In 2018 and 2019 Redwood County experienced significant flooding that led to damage in myriad locations.

Among those areas that are in need of repair are the ditches that are part of the county landscape.

In fact, according to Scott Wold, Redwood County director of planning and environmental services, there are 1,500 different areas in need of repair.

Wold talked to the Redwood County commissioners about this issue during its Feb. 18 meeting.

While not all of the repairs require major work, when taken together the necessary repairs could cost the system in the area of $8-10 million. That funding would come from the county’s ditch system fund.

To alleviate that funding challenge, the Redwood County environmental offices has been communicating with the Federal Emergency Management Agency (FEMA) to secure funding to repair the damage.
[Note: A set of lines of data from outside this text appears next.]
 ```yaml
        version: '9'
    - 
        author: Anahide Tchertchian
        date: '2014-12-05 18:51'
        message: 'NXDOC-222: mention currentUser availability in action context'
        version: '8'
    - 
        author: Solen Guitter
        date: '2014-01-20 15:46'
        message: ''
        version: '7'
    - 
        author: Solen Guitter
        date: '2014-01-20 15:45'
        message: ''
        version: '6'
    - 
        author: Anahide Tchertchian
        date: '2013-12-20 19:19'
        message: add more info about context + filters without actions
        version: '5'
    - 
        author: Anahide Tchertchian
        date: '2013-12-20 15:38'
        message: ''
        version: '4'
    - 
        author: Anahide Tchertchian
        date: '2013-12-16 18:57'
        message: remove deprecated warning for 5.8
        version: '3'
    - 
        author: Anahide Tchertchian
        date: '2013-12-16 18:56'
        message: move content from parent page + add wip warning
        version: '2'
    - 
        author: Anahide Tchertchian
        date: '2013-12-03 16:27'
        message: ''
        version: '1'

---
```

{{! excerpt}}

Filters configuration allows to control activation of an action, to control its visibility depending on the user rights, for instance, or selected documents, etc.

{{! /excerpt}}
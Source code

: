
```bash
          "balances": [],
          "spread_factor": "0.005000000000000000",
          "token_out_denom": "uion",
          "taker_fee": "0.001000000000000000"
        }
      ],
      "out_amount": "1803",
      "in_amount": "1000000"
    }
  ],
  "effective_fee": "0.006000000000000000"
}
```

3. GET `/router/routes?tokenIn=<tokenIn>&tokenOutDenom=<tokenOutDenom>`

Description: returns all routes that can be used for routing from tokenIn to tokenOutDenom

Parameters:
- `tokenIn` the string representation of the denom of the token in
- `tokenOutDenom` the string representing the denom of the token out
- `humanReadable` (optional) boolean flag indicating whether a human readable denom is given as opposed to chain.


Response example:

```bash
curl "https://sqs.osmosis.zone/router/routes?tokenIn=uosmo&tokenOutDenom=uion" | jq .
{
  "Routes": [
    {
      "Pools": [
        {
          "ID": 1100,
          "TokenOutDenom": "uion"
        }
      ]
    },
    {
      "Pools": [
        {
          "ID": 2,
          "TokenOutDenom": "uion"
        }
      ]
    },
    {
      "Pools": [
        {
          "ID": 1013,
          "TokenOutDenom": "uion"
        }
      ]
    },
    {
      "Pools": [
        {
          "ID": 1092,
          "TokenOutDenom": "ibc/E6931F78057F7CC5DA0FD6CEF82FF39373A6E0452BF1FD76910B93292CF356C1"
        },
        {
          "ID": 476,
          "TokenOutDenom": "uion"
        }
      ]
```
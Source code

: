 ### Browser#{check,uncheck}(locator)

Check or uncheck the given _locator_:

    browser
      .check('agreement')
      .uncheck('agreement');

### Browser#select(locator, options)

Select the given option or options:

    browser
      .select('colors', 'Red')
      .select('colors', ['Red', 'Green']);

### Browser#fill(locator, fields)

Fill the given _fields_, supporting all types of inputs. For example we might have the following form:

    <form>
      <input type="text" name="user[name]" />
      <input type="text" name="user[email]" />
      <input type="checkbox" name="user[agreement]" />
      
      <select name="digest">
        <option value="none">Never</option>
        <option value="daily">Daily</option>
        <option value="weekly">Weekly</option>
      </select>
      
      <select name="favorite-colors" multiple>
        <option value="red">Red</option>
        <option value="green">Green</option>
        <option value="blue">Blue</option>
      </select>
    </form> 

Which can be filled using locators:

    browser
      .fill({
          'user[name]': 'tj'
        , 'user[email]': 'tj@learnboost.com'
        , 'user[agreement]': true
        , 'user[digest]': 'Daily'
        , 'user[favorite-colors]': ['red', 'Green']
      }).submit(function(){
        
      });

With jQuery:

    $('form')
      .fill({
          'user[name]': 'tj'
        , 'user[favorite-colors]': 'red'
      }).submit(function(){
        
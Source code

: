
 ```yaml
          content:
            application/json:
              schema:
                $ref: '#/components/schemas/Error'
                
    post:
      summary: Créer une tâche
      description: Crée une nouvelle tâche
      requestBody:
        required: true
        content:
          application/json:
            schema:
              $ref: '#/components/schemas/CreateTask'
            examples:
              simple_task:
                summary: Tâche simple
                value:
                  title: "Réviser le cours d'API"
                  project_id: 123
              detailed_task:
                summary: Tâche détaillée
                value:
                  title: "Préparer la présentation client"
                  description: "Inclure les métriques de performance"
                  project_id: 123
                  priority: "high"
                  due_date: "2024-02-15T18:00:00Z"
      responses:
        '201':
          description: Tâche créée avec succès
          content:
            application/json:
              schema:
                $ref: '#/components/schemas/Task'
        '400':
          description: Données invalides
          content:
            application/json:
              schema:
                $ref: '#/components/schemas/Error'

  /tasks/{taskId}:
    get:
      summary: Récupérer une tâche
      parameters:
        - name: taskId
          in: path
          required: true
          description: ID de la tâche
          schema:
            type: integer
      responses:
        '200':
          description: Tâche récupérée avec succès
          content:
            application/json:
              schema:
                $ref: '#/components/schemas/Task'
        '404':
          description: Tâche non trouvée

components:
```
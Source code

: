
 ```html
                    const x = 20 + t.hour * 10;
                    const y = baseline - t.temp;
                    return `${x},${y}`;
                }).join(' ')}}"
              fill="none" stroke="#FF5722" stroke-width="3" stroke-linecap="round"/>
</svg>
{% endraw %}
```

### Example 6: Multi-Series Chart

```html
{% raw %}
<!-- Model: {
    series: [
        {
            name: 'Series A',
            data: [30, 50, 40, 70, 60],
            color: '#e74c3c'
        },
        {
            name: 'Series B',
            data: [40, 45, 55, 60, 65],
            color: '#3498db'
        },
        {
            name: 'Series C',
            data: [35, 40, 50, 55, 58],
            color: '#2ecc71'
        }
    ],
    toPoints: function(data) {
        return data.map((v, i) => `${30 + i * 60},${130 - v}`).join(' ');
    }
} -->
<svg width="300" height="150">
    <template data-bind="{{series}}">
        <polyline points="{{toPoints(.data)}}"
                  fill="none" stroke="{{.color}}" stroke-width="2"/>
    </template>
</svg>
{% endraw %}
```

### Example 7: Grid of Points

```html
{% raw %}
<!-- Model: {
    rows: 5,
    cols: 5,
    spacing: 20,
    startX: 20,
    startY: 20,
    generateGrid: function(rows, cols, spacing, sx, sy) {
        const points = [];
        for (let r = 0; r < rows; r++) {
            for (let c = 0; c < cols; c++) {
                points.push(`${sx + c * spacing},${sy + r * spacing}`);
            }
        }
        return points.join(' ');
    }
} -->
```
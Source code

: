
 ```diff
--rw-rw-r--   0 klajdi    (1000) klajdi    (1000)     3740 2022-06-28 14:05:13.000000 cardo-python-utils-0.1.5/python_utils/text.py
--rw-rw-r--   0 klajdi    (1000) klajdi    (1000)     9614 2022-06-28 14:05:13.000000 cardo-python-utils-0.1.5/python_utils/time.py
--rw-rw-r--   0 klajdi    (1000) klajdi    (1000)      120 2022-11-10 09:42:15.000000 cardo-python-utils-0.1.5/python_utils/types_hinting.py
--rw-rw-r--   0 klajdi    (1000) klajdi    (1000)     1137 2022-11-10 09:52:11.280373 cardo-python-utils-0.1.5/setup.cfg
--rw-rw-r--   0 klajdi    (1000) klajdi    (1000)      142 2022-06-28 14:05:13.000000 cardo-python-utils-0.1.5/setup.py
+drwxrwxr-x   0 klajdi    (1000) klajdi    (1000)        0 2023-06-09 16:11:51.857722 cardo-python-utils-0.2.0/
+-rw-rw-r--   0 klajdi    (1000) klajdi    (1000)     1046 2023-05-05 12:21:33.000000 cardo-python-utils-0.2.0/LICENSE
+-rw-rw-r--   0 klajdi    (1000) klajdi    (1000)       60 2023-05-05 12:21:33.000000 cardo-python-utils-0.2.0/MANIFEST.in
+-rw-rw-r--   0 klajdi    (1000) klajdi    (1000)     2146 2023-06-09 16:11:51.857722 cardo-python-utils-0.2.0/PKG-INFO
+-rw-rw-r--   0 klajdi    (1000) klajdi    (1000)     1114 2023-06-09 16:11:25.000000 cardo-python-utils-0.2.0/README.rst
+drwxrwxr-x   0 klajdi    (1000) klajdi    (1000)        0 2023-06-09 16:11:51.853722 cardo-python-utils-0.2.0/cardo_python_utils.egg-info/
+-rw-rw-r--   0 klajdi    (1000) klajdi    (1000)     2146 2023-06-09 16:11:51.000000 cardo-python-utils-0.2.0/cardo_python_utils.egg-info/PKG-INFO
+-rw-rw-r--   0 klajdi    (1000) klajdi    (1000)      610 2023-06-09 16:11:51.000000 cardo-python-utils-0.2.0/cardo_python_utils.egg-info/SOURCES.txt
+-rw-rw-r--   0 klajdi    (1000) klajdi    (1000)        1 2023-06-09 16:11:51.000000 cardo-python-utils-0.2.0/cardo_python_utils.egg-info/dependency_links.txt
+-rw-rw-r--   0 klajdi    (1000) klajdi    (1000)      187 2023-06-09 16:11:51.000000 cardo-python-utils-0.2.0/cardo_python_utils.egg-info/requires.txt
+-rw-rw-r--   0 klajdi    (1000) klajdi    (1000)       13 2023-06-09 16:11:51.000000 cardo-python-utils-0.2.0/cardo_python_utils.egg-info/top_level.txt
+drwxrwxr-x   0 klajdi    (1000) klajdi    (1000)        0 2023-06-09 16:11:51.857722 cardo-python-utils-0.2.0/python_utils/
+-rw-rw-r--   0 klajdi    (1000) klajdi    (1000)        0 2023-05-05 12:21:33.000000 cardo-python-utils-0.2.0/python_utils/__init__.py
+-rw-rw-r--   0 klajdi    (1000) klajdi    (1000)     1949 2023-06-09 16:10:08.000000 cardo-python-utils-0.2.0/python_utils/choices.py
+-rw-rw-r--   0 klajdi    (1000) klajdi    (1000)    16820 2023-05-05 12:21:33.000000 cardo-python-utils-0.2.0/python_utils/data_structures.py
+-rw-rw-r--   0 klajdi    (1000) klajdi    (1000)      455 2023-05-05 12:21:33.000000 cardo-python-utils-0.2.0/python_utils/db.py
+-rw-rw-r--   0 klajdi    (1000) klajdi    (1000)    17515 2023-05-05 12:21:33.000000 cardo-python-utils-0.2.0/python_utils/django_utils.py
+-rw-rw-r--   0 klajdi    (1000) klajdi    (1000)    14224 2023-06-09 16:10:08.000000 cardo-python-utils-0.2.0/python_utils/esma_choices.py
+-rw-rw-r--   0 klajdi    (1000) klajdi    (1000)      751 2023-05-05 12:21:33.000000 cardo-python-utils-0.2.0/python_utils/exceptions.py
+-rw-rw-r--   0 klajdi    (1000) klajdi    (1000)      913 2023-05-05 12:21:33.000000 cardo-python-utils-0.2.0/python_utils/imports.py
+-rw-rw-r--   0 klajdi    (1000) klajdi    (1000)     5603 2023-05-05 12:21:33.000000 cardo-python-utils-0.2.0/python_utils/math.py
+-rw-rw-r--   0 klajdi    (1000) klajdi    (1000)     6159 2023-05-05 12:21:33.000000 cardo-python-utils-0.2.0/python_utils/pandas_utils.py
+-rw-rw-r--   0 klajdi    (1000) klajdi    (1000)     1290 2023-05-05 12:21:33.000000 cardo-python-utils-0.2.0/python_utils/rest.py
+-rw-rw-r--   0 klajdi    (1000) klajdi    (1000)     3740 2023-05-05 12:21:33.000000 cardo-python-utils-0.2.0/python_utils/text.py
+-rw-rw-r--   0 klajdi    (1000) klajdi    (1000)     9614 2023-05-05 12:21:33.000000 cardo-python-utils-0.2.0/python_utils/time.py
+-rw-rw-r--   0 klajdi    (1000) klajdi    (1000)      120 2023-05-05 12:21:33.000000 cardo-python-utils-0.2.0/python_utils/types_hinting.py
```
Wold told the commissioners that it recently received a funding estimate from FEMA of $172,000 for those repairs. The gap between the offer and the initial estimate is significant, and so Wold presented a request to the board to hire WENCK Engineering at a cost of $16,580 to have it come in and assess the damage and come up with a cost estimate for the repairs. The hope is that having a reputable company come in and develop an estimate will go further toward securing more funding from FEMA.

The board approved the request, with the funding coming from the ditch system apportioned to each ditch based on damage that has been done. 

In other action, the county board:

• Heard from Al Forsberg, interim Redwood County engineer, that a change has been made on DeKalb Street. Under the change, traffic may now travel both directions on the frontage roads that exist on either side of DeKalb Street.

• Approved a request to purchase a Polaris ranger, trailer and sprayer at a cost of $23,662 for the ditch system and zoning program. Wold told the board the equipment will be used to spray weeds on the buffers and to access areas in the county where other vehicles can’t go. The board also declared a 2013 Honda four-wheeler as excess property.

• Approved a 2019 emergency management performance grant for the county sheriff’s department in the amount of $20,097.

• Accepted a donation of $100 from Schwartz Farms, Inc. for the sheriff’s department.

• Approved the purchase of new GeoComm E-911 computer software for the county E-911 system as a cost of $21,360. Randy Hanson, county sheriff, told the board that the funds will come from the E-911 fund.

• Approved a request to hire WENCK Engineering for E-911 consulting as the county moves toward standardization of the system at a cost of $24,326.